Writer and Dad of the Internet, Clint Edwards, went viral recently for his real take on parenthood. As the author behind the hilarious book on parenting, This is Why We Can’t Have Nice Things, and the blog No Idea What I’m Doing, Edwards is known for his humor and heartfelt parenting stories that we can all relate to — and his recent Facebook confession was no different.
In it, Edwards describes a story we’ve all lived through — the tale of the epic toddler meltdown. In public. Edwards’ 2-year-old daughter had been misbehaving in a restaurant because, as he writes, “Mom wouldn’t let her throw chicken strips.” So she reacted as many toddlers would: “She screamed and screamed, and kicked and kicked, and since I was the only one finished with my meal, I had the pleasure of dragging her out of Red Robin,” wrote Edwards.
Edwards goes on to say that he noticed the irritated glares of nearby childless patrons, whose faces appeared to be contorted in that If you can’t control your kid, then don’t go out expression. Once he had his child safely restrained in her car seat, he snapped an exhausted selfie and penned his now-viral post, which has since been shared almost 130,000 times.
As a former waiter who worked in restaurants for years to pay his way through college, Edwards recalls being annoyed with __parents and kids years ago. Clint tells Babble he wishes he could go back and say to his former self, “Listen, dude. This is what we are up against.”
And he also wishes to address those who gave him and his toddler dirty looks. “No, I can’t control her,” he writes in his post. “Not all the time. Not yet. She’s two and it’s going to take years to teach her how to act appropriately in public.”
The reason Clint’s words resonate so deeply with his readers is because he tells the truth. There are days his kids irritate him, challenge his patience, and frankly, make him long for his pre-fatherhood days. But there are far more days he sees their joy and feels a bond with them as he and his wife raise them up to be good humans.
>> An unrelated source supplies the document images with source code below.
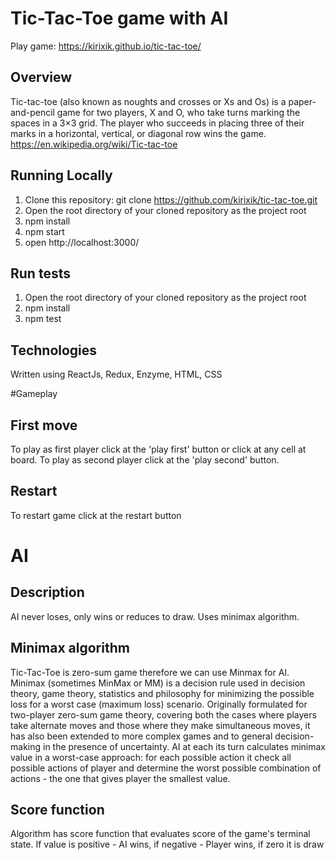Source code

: # Tic-Tac-Toe game with AI
Play game: https://kirixik.github.io/tic-tac-toe/

## Overview
Tic-tac-toe (also known as noughts and crosses or Xs and Os) is a paper-and-pencil game for two players, X and O, who take turns marking the spaces in a 3×3 grid. The player who succeeds in placing three of their marks in a horizontal, vertical, or diagonal row wins the game.
https://en.wikipedia.org/wiki/Tic-tac-toe

## Running Locally

1. Clone this repository: git clone https://github.com/kirixik/tic-tac-toe.git
2. Open the root directory of your cloned repository as the project root
3. npm install
4. npm start
5. open http://localhost:3000/

## Run tests

1. Open the root directory of your cloned repository as the project root
2. npm install
3. npm test

## Technologies

Written using ReactJs, Redux, Enzyme, HTML, CSS

#Gameplay

## First move
To play as first player click at the 'play first' button or click at any cell at board.
To play as second player click at the 'play second' button.

## Restart
To restart game click at the restart button

# AI

## Description
AI never loses, only wins or reduces to draw. Uses minimax algorithm.

## Minimax algorithm
Tic-Tac-Toe is zero-sum game therefore we can use Minmax for AI.
Minimax (sometimes MinMax or MM) is a decision rule used in decision theory, game theory, statistics and philosophy for minimizing the possible loss for a worst case (maximum loss) scenario. Originally formulated for two-player zero-sum game theory, covering both the cases where players take alternate moves and those where they make simultaneous moves, it has also been extended to more complex games and to general decision-making in the presence of uncertainty.
AI at each its turn calculates minimax value in a worst-case approach: for each possible action it check all possible actions of player and determine the worst possible combination of actions - the one that gives player the smallest value.

## Score function
Algorithm has score function that evaluates score of the game's terminal state. If value is positive - AI wins, if negative - Player wins, if zero it is draw
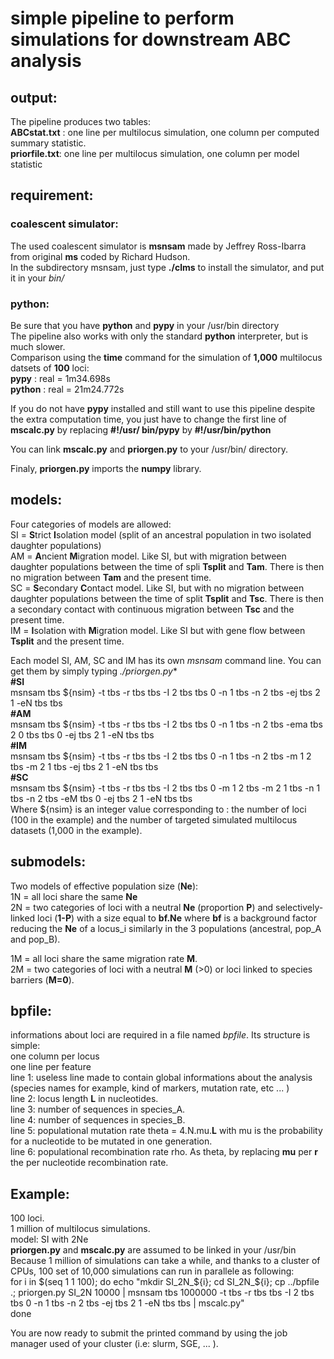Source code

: # simple pipeline to perform simulations for downstream ABC analysis  
## output:  
The pipeline produces two tables:  
**ABCstat.txt** : one line per multilocus simulation, one column per computed summary statistic.  
**priorfile.txt**: one line per multilocus simulation, one column per model statistic  

## requirement:  
### coalescent simulator:  
The used coalescent simulator is **msnsam** made by Jeffrey Ross-Ibarra from original **ms** coded by Richard Hudson.  
In the subdirectory msnsam, just type **./clms** to install the simulator, and put it in your *bin/*  
  
### python:  
Be sure that you have **python** and **pypy** in your /usr/bin directory  
The pipeline also works with only the standard **python** interpreter, but is much slower.  
Comparison using the **time** command for the simulation of **1,000** multilocus datsets of **100** loci:  
**pypy** : real = 1m34.698s   
**python** : real = 21m24.772s   
  
If you do not have **pypy** installed and still want to use this pipeline despite the extra computation time, you just have to change the first line of **mscalc.py** by replacing **#!/usr/ bin/pypy** by **#!/usr/bin/python**  
  
You can link **mscalc.py** and **priorgen.py** to your /usr/bin/ directory.  

Finaly, **priorgen.py** imports the **numpy** library.  
  
## models: 
Four categories of models are allowed:  
SI = **S**trict **I**solation model (split of an ancestral population in two isolated daughter populations)  
AM = **A**ncient **M**igration model. Like SI, but with migration between daughter populations between the time of spli **Tsplit** and **Tam**. There is then no migration between **Tam** and the present time.  
SC = **S**econdary **C**ontact model. Like SI, but with no migration between daughter populations between the time of split **Tsplit** and **Tsc**. There is then a secondary contact with continuous migration between **Tsc** and the present time.  
IM = **I**solation with **M**igration model. Like SI but with gene flow between **Tsplit** and the present time.  
  
Each model SI, AM, SC and IM has its own *msnsam* command line. You can get them by simply typing *./priorgen.py**  
        **#SI**  
        msnsam tbs ${nsim} -t tbs -r tbs tbs -I 2 tbs tbs 0 -n 1 tbs -n 2 tbs -ej tbs 2 1 -eN tbs tbs  
        **#AM**  
        msnsam tbs ${nsim} -t tbs -r tbs tbs -I 2 tbs tbs 0 -n 1 tbs -n 2 tbs -ema tbs 2 0 tbs tbs 0 -ej tbs 2 1 -eN tbs tbs  
        **#IM**  
        msnsam tbs ${nsim} -t tbs -r tbs tbs -I 2 tbs tbs 0 -n 1 tbs -n 2 tbs -m 1 2 tbs -m 2 1 tbs -ej tbs 2 1 -eN tbs tbs  
        **#SC**  
        msnsam tbs ${nsim} -t tbs -r tbs tbs -I 2 tbs tbs 0 -m 1 2 tbs -m 2 1 tbs -n 1 tbs -n 2 tbs -eM tbs 0 -ej tbs 2 1 -eN tbs tbs  
Where ${nsim} is an integer value corresponding to : the number of loci (100 in the example) and the number of targeted simulated multilocus datasets (1,000 in the example).  

## submodels:  
Two models of effective population size  (**Ne**):  
1N = all loci share the same **Ne**  
2N = two categories of loci with a neutral **Ne** (proportion **P**) and selectively-linked loci (**1-P**) with a size equal to **bf.Ne** where **bf** is a background factor reducing the **Ne** of a locus_i similarly in the 3 populations (ancestral, pop_A and pop_B).  
  
1M = all loci share the same migration rate **M**.  
2M = two categories of loci with a neutral **M** (>0) or loci linked to species barriers (**M=0**).  
  
## bpfile:  
informations about loci are required in a file named _bpfile_. Its structure is simple:  
one column per locus  
one line per feature  
line 1: useless line made to contain global informations about the analysis (species names for example, kind of markers, mutation rate, etc ... )  
line 2: locus length **L** in nucleotides.  
line 3: number of sequences in species_A.  
line 4: number of sequences in species_B.  
line 5: populational mutation rate theta = 4.N.mu.**L** with mu is the probability for a nucleotide to be mutated in one generation.  
line 6: populational recombination rate rho. As theta, by replacing **mu** per **r** the per nucleotide recombination rate.  
  
  
## Example:  
100 loci.  
1 million of multilocus simulations.  
model: SI with 2Ne  
**priorgen.py** and **mscalc.py** are assumed to be linked in your /usr/bin  
Because 1 million of simulations can take a while, and thanks to a cluster of CPUs, 100 set of 10,000 simulations can run in parallele as following:  
for i in $(seq 1 1 100); do  
	echo "mkdir SI_2N_${i}; cd SI_2N_${i}; cp ../bpfile .; priorgen.py SI_2N 10000 | msnsam tbs 1000000 -t tbs -r tbs tbs -I 2 tbs tbs 0 -n 1 tbs -n 2 tbs -ej tbs 2 1 -eN tbs tbs | mscalc.py"  
done  
  
You are now ready to submit the printed command by using the job manager used of your cluster (i.e: slurm, SGE, ... ).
But, raising good humans takes work. The lessons we must teach our kids “take patience, hard work, and real world experiences,” Edwards says. We can’t teach them how to behave in restaurants if we don’t take them to restaurants. He says to those annoyed patrons at Red Robin that what they are seeing is “not bad parenting, but rather, a parent working hard to fix the situation.”
Edwards tells Babble he’s surprised that his post has gone viral, as it was just a story we’ve all experienced. A story penned on his phone, while sitting in his mini-van. But maybe that’s why it’s been so widely shared. How many of us have been there, sitting in our mini-vans, with an angry child screaming in the backseat, unsure of our parenting but doing the best we can?
Clint ends his post with, “You are looking at what it takes to turn a child into a person.” He’s a dad putting in the work so that the person she turns into will be kind and respectful and compassionate to others when they are working hard to parent their kids.
“In these moments, it feels like it’s us against them,” Edwards tells Babble. But when he sees how many fellow __parents appreciate his post, he adds, “It’s good to know I’m not the only parent with a crazy 2-year-old in a restaurant.”
No, Clint, you’re certainly aren’t the only one. And thank you for helping us know we aren’t either.